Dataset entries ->

----------------

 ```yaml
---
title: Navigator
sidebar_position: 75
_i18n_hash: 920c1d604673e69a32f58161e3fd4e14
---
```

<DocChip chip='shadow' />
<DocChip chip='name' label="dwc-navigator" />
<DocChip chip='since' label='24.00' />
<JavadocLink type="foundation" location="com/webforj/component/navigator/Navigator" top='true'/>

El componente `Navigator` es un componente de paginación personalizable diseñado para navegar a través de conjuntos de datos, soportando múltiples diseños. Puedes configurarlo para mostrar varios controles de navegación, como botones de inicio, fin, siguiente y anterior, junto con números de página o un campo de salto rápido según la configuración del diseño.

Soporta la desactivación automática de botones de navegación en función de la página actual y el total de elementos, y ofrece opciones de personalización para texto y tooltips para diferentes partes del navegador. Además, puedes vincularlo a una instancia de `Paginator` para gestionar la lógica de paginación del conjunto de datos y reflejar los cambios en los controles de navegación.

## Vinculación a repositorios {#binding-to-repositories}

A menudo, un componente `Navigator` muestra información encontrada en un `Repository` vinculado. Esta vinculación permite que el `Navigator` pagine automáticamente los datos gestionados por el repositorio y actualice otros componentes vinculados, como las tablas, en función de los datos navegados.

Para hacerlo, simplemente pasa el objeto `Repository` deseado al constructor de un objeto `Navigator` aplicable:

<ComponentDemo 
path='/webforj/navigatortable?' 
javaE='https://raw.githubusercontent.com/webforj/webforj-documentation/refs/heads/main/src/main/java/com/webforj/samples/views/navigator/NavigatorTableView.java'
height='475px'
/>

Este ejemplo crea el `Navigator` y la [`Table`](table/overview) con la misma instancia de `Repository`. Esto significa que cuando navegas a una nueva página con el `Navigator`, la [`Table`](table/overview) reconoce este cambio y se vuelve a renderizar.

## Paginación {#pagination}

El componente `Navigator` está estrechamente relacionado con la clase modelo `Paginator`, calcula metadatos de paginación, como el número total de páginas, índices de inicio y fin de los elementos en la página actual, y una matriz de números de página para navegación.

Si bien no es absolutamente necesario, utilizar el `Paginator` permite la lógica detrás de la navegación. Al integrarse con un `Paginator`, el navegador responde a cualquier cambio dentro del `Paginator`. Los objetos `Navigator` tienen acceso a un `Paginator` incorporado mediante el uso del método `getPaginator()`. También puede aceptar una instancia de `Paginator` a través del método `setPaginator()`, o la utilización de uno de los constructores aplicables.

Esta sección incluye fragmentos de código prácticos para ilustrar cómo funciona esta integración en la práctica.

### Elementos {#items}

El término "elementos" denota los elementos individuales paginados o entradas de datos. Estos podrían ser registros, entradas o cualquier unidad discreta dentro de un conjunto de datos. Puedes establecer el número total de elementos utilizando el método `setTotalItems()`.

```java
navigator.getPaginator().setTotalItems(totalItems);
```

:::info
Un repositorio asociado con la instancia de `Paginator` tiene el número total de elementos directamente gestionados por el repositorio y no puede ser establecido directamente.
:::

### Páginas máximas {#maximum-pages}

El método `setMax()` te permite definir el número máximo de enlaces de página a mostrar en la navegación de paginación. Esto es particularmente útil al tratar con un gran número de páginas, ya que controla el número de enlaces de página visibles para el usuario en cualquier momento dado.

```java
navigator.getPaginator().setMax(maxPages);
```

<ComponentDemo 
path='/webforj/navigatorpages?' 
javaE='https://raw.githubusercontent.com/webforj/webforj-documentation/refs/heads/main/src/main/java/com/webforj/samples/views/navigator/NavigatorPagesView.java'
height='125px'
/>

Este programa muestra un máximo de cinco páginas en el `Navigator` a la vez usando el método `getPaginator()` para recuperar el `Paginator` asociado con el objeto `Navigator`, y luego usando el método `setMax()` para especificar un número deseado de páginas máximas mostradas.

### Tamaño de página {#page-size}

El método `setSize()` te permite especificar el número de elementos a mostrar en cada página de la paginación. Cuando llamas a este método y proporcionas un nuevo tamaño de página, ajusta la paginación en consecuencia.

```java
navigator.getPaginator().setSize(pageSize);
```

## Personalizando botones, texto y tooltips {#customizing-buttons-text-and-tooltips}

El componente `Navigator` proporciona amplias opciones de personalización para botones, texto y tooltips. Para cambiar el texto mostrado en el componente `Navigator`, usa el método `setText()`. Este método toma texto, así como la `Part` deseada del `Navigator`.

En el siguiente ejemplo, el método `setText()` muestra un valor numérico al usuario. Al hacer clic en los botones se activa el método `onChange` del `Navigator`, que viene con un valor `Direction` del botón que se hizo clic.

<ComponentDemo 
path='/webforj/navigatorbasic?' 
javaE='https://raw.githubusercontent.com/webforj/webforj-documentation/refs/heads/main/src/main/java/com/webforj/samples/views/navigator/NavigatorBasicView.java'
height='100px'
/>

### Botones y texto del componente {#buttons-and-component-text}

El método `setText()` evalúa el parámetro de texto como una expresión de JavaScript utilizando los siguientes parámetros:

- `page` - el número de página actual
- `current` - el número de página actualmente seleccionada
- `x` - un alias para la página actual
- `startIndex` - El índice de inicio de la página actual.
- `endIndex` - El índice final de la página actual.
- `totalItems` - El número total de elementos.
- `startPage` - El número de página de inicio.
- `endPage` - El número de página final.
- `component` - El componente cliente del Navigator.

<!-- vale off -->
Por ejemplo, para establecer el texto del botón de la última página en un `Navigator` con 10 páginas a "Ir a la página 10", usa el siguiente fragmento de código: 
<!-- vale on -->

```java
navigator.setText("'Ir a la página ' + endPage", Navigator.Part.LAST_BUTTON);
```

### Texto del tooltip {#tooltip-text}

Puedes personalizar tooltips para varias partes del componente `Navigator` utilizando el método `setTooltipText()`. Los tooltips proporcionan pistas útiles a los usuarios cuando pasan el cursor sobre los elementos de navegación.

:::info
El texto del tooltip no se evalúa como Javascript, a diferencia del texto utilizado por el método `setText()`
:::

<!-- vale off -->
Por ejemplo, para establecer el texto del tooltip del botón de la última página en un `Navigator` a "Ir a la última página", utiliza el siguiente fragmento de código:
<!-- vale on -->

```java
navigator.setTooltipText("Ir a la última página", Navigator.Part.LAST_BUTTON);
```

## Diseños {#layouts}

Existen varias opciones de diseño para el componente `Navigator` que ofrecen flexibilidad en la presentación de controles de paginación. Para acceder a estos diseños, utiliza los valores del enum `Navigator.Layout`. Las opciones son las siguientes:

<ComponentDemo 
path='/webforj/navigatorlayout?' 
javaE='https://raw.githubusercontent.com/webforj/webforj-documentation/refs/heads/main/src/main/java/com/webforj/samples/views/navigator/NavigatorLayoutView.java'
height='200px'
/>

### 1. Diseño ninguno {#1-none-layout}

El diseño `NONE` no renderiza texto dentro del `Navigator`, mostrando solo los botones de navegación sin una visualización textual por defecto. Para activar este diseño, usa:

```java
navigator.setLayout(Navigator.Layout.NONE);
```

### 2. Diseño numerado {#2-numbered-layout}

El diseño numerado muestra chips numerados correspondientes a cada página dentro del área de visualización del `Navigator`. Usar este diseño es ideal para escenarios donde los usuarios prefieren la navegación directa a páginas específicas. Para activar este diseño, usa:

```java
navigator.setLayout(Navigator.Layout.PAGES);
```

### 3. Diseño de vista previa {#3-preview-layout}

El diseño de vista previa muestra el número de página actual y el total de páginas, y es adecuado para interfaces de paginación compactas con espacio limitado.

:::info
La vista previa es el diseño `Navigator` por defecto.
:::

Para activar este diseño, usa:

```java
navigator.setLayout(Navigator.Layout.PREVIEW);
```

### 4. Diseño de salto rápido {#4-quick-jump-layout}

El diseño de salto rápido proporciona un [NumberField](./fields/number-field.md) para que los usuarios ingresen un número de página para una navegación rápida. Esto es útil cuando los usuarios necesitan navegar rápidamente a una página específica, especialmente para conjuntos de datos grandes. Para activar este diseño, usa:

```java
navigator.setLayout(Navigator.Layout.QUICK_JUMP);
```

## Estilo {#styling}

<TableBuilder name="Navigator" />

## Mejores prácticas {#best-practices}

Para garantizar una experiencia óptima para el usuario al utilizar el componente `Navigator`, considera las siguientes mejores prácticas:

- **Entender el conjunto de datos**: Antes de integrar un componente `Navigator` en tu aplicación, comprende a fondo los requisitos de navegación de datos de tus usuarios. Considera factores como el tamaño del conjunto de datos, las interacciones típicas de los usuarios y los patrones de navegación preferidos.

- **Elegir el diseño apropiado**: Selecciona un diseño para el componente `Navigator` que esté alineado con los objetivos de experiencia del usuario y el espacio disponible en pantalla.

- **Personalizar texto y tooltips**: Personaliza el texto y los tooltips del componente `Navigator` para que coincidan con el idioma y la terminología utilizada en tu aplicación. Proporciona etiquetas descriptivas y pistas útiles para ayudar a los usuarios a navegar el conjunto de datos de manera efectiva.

----------------

What the task asks ->
Of the entries above, repeat exactly the lines between the line with "configuración del diseño." and the line with "A menudo, un", inclusive, and no others.

Answer to the exercise ->
El componente `Navigator` es un componente de paginación personalizable diseñado para navegar a través de conjuntos de datos, soportando múltiples diseños. Puedes configurarlo para mostrar varios controles de navegación, como botones de inicio, fin, siguiente y anterior, junto con números de página o un campo de salto rápido según la configuración del diseño.

Soporta la desactivación automática de botones de navegación en función de la página actual y el total de elementos, y ofrece opciones de personalización para texto y tooltips para diferentes partes del navegador. Además, puedes vincularlo a una instancia de `Paginator` para gestionar la lógica de paginación del conjunto de datos y reflejar los cambios en los controles de navegación.

## Vinculación a repositorios {#binding-to-repositories}

A menudo, un componente `Navigator` muestra información encontrada en un `Repository` vinculado. Esta vinculación permite que el `Navigator` pagine automáticamente los datos gestionados por el repositorio y actualice otros componentes vinculados, como las tablas, en función de los datos navegados.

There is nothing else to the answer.